During the 1940s Graham married for the fifth time, to Marianne Schapira Strate. She had a grown daughter, Ileana Sonnabend, who was then married to Leo Castelli. They both became influential in the New York art world and were known as independent gallery owners and dealers.

Graham served as a mentor to younger artists such as Jackson Pollock, Richard Pousette-Dart, Willem de Kooning, and Arshile Gorky. He introduced Ileana and Leo Castelli to his artist friends in the New York art world. He was also considered influential to Lee Krasner (Pollock's wife and an artist in her own right), David Smith, Dorothy Dehner, and Mark Rothko. Graham claimed to have befriended Picasso and many other important European modernists while living in Paris and in Russia. He often entertained and lectured the younger American artists in New York City about modernist ideas. He was frequently the bearer of radical new insights into art and creativity.
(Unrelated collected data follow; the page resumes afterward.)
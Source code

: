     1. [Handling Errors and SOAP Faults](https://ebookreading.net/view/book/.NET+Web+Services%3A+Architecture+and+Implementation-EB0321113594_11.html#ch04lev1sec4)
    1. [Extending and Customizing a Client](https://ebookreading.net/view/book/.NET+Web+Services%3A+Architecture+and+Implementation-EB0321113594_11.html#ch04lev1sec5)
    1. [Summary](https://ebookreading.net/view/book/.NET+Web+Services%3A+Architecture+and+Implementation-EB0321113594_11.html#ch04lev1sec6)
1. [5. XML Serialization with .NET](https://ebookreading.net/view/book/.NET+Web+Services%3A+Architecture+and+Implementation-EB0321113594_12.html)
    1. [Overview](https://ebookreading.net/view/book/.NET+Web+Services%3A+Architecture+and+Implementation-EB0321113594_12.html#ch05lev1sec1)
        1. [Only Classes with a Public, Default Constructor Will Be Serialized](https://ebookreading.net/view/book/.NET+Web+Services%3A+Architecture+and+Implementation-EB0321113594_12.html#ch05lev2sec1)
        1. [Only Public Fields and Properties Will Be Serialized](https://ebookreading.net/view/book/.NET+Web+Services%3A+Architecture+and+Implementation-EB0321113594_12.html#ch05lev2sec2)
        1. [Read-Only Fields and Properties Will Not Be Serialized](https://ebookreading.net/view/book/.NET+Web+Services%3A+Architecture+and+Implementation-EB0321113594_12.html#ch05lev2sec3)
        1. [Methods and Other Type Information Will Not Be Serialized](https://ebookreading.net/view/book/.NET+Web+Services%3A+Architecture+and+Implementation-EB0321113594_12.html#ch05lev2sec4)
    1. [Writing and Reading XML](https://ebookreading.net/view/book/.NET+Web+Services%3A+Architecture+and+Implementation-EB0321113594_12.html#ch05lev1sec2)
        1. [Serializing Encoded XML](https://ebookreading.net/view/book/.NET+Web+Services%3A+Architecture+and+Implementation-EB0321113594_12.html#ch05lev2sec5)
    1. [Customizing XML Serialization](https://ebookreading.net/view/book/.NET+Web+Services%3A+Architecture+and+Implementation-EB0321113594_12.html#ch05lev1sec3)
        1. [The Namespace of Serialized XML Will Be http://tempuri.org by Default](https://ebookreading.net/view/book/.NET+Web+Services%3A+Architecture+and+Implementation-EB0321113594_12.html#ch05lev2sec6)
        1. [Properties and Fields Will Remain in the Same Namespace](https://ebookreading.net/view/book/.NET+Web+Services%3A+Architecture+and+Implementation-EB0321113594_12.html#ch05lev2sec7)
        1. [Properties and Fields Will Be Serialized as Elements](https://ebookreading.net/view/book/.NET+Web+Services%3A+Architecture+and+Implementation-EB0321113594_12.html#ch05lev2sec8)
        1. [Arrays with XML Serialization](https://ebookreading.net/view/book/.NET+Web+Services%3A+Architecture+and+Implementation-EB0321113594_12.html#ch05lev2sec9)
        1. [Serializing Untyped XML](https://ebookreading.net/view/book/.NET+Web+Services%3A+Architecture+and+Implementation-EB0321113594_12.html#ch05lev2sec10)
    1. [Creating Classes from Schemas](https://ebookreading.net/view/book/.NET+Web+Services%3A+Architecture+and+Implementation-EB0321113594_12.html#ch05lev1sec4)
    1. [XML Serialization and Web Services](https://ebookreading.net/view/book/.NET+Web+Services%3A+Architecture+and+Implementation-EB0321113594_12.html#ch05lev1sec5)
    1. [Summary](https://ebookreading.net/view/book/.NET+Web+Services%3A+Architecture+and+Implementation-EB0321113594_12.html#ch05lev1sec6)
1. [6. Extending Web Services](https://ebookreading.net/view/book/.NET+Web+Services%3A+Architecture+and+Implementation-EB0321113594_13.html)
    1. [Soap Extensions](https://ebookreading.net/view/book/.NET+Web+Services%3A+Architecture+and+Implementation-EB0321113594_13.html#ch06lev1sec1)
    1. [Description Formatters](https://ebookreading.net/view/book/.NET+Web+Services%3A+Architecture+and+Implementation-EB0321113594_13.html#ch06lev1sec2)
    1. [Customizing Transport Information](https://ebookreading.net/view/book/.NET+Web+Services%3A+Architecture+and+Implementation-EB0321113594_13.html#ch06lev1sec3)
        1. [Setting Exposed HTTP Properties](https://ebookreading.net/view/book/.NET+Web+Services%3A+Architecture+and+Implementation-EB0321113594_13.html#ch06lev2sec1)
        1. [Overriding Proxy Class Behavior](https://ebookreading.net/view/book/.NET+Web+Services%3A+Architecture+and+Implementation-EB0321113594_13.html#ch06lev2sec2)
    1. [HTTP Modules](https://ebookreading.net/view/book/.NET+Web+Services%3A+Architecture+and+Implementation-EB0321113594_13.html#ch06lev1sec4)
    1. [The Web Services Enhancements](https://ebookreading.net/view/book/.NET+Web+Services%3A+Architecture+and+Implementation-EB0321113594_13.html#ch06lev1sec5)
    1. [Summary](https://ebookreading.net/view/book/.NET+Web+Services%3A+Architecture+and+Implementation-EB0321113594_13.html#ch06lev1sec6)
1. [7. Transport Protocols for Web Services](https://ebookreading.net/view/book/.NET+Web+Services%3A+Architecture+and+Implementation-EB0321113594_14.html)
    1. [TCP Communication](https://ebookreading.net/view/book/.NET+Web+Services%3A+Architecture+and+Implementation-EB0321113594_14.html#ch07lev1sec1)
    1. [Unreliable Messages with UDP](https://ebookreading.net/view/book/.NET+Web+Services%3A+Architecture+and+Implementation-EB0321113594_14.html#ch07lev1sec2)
In 1942 Graham curated a group show at the McMillen Gallery that exhibited work by Jackson Pollock (in his first exhibition in New York City), Lee Krasner, Willem de Kooning, and Stuart Davis. He showed them with work by well-established European artists: Pablo Picasso, Henri Matisse, Georges Braque, Pierre Bonnard, and Amedeo Modigliani.

Along with Stuart Davis and Hans Hofmann, Graham is considered a mentor for the younger American artists above, who comprised many of the Abstract expressionist generation of American painters and sculptors. He was the author of System and Dialectics of Art (1937), a treatise on art, modernism and the avant-garde. It was an enormously influential text during the 1940s and supported the modernist movement.

During this period and into the 1950s, Graham also continued to paint, developing a "unique figurative style" derived from classical forms; he was especially influenced by the works of Raphael, Leonardo da Vinci, Nicolas Poussin, and Jean-Auguste-Dominique Ingres. He signed these paintings with "Ioannus", the Latin form of John and Ivan. Among his first works in this style were paintings and drawings of Russian soldiers completed about 1943, drawn from his own experience in the imperial army during World War I.

== Death and legacy ==
Graham died of generalized reticulum cell sarcoma in London on June 27, 1961.

After his death, Graham's art of his last two decades was the subject of increasing scholarly and market interest. In 1968, MOMA circulated a traveling exhibition of his works from this period, John D. Graham/Paintings and Drawings.